【思い出の落語家20】古今亭志ん朝(3)
前回は1997-98年頃に三郷市文化会館で行われた「古今亭志ん朝独演会」での1席目「寝床」について記した。
仲入り後の2席目、固唾をのんで待っているとこれが「富久」だった。
「富久」といえば文楽と相場が決まっているが、志ん生も高座にかけている。いかにも志ん生らしいギャグ満載の飄々とした味わいのあるもので、志ん朝の「富久」は父・志ん生の型を受け継いでいる。

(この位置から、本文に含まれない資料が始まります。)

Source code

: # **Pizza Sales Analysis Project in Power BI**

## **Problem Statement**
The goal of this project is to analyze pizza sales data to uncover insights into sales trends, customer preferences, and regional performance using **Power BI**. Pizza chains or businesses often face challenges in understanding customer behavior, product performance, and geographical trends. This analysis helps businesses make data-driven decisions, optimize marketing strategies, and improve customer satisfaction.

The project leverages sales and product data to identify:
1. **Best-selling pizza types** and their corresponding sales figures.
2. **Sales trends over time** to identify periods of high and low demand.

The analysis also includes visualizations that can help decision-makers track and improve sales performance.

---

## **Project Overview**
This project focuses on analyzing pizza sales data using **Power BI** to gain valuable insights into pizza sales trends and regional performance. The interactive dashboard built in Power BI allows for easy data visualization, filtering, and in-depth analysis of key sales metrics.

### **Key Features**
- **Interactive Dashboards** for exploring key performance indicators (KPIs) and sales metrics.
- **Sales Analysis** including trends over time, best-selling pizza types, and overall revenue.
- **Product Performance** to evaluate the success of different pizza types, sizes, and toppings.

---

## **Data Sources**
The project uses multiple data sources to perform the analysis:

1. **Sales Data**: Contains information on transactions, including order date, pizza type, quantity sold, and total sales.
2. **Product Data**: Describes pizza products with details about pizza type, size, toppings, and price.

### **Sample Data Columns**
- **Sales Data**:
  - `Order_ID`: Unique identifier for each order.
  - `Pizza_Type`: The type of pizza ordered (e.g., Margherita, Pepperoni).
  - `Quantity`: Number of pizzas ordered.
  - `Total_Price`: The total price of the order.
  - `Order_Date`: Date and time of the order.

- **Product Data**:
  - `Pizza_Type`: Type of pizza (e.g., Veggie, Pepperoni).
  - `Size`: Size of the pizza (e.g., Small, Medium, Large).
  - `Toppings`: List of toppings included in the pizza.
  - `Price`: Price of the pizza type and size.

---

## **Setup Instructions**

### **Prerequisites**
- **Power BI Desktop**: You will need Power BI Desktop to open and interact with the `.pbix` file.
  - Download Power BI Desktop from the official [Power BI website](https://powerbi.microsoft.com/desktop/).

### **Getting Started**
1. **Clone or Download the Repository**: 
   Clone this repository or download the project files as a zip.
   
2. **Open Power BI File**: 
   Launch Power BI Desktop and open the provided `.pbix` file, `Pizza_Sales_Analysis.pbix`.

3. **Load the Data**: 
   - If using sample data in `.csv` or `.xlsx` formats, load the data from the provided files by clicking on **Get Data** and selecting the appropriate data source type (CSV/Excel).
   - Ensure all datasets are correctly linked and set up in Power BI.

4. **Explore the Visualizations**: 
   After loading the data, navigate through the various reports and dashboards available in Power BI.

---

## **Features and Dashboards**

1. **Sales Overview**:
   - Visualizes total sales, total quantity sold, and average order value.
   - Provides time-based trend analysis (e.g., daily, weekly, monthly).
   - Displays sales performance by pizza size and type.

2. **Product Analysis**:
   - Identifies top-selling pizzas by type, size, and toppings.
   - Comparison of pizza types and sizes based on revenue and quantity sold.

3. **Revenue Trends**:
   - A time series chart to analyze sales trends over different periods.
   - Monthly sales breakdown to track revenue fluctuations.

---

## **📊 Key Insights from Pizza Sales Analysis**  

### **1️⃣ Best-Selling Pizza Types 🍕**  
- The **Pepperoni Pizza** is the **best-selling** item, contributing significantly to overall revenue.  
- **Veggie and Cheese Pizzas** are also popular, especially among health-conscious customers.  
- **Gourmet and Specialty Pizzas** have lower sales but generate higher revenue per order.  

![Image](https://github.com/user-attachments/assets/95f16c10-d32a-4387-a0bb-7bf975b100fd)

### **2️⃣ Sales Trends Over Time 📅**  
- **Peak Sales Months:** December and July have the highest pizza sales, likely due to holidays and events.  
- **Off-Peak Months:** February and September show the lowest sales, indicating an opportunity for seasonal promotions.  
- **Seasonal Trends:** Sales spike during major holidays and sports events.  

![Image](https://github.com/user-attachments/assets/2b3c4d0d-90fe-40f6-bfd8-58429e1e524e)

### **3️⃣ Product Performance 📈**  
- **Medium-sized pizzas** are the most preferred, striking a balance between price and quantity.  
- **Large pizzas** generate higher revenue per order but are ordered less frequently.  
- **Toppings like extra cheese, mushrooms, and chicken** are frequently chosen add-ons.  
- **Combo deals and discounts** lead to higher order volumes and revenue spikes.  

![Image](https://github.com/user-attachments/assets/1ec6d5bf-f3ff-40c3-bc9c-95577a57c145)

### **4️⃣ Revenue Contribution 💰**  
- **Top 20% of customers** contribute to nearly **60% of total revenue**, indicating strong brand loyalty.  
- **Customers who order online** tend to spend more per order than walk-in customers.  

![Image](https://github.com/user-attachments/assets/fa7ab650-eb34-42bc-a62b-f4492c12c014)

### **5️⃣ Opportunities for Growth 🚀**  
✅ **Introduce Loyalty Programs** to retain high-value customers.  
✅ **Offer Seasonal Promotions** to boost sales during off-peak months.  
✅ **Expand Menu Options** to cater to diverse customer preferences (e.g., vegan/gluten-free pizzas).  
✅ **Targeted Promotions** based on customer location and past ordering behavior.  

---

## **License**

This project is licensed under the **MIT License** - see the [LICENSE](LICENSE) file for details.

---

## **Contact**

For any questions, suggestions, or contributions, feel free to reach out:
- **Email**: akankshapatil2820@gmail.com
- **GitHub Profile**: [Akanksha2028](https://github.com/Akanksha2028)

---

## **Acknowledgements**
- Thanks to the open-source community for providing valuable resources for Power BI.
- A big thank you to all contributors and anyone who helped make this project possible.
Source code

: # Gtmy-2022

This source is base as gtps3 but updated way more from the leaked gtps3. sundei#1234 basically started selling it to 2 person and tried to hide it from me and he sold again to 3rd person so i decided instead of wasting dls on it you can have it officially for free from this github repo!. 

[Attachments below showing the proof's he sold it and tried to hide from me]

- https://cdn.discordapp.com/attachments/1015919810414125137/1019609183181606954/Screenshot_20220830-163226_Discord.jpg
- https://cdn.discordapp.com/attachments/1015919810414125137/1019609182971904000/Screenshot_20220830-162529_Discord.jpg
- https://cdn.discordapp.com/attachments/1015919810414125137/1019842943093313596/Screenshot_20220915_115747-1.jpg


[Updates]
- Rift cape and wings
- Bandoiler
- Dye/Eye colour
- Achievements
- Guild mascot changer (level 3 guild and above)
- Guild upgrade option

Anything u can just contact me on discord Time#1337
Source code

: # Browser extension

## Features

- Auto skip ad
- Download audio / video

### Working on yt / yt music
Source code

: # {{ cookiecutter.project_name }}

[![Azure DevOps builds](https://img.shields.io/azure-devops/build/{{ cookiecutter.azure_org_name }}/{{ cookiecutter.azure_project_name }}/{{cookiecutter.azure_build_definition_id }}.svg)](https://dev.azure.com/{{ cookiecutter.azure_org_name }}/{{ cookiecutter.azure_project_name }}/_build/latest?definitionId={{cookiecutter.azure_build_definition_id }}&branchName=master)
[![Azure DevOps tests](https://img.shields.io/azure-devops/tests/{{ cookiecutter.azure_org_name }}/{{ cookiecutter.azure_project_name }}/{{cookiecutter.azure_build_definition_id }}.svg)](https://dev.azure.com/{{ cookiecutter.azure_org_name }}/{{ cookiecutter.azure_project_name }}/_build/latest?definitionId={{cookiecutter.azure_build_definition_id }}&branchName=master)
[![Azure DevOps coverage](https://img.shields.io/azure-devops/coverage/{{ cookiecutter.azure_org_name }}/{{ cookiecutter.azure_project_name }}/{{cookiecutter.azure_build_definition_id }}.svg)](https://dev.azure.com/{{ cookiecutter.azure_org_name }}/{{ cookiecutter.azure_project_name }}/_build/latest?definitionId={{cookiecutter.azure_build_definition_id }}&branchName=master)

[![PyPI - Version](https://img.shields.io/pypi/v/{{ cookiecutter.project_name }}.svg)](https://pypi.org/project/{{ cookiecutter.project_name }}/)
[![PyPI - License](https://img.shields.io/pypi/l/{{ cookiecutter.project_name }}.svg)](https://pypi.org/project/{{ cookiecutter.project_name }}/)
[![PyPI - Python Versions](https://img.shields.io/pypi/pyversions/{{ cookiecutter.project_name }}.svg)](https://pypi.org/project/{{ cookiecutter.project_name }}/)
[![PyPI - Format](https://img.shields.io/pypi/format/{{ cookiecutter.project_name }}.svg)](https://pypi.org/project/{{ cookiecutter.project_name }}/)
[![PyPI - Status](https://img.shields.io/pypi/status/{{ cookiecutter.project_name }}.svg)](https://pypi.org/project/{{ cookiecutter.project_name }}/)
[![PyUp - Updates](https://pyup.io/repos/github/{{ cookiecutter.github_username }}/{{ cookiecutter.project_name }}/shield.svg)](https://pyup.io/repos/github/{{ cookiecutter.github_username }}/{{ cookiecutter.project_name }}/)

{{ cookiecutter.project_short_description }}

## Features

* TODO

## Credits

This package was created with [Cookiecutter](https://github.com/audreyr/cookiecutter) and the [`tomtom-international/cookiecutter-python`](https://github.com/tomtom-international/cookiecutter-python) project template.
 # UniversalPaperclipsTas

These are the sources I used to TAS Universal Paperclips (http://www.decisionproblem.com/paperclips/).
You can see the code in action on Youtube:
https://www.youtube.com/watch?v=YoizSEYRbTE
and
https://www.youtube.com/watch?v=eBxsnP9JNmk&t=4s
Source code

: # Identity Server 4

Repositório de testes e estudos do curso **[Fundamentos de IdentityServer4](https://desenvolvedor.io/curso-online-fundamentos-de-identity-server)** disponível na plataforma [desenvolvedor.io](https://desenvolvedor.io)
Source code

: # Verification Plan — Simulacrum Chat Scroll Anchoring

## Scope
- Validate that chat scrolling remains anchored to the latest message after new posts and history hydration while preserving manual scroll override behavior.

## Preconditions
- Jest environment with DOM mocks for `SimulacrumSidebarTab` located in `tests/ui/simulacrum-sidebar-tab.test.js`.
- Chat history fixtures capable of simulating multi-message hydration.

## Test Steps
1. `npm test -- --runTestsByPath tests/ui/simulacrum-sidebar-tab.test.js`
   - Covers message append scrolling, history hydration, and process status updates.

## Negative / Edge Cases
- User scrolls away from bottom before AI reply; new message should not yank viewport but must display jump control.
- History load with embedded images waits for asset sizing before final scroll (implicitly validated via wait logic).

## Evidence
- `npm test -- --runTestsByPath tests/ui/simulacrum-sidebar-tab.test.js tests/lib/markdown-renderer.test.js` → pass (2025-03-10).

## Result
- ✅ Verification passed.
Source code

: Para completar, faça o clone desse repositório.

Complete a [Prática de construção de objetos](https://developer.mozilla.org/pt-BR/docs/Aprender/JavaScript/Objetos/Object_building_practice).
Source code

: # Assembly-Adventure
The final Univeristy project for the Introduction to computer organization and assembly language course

文楽とはどこが違うのかというと、久蔵の住まいや旦那の家の住所といった形式的なことだけではなく、富くじを勧められて買う文楽型に対して、志ん朝はこれに運勢を賭けるのだと自分からすすんで買う。
旦那の家に居候した久蔵だが気持ちが落ち着かず、早く幇間の仕事に復帰したいと願うという設定も文楽とは異なる。
杉の森神社での富突きのシーンでは、富を買った客たちがもし千両当ったら池に酒を入れて泳ぐだとか、質屋が遠くて不便だから自分で質屋をやるとか妄想する場面も文楽とは違うところだ。
反面、久蔵が旦那の家に駆けつける際の緊迫した姿や、火事見舞いに訪れた客への応接にあたる久蔵の愛想のふりまき具合などは、文楽スタイルを採っている。
「富久」の勘所は、幇間である久蔵の人物像にかかっている。
噺に出て来る大神宮様というのは伊勢神宮のことで、特に芸人たちの信仰が厚く、昔は自宅に分不相応な神棚を祀っていたようだ。年末になると伊勢の神官がお札を取り換えにくる、これがお祓い。
この噺に出て来るタイコモチは珍しく宴席で客にヨイショする場面がない。つまりラシサが出しにくいネタだ。そこを最初から最後までタイコモチに見せなくてはならない、これが難しい。下手な人が演ると職人や商人にしか見えなくなる。
そこいくと志ん朝の描く久蔵はどこからどう見ても幇間である。何より愛嬌と色気があるのだ。ここが並みの噺家とはまるで違う。
ストーリーは希望と絶望が交互に訪れる、正に「禍福は糾える縄の如し」の筋立てだ。起伏に富み緊迫感あふれる物語を最後の大団円までグイグイと観客を惹きつける、その話芸の力は並大抵のことではない。
全体の仕上がりは、文楽と志ん生を越えるような素晴らしい出来だった。
そしてこの日の「寝床」「富久」は尊敬する亡き父・志ん生に捧げる高座でもあったような気がする。
旨い料理を食すると人間は幸せな気分になる。
それと同様に、素晴らしい高座に出会うとやはり幸せな気分になることを、この時の志ん朝独演会で味わった。
私だけではない。会場から駅まで数分かかるのだが、帰路につく誰もが幸せそうな顔に見えた。
この日の志ん朝の高座は、生涯の宝だと思っている。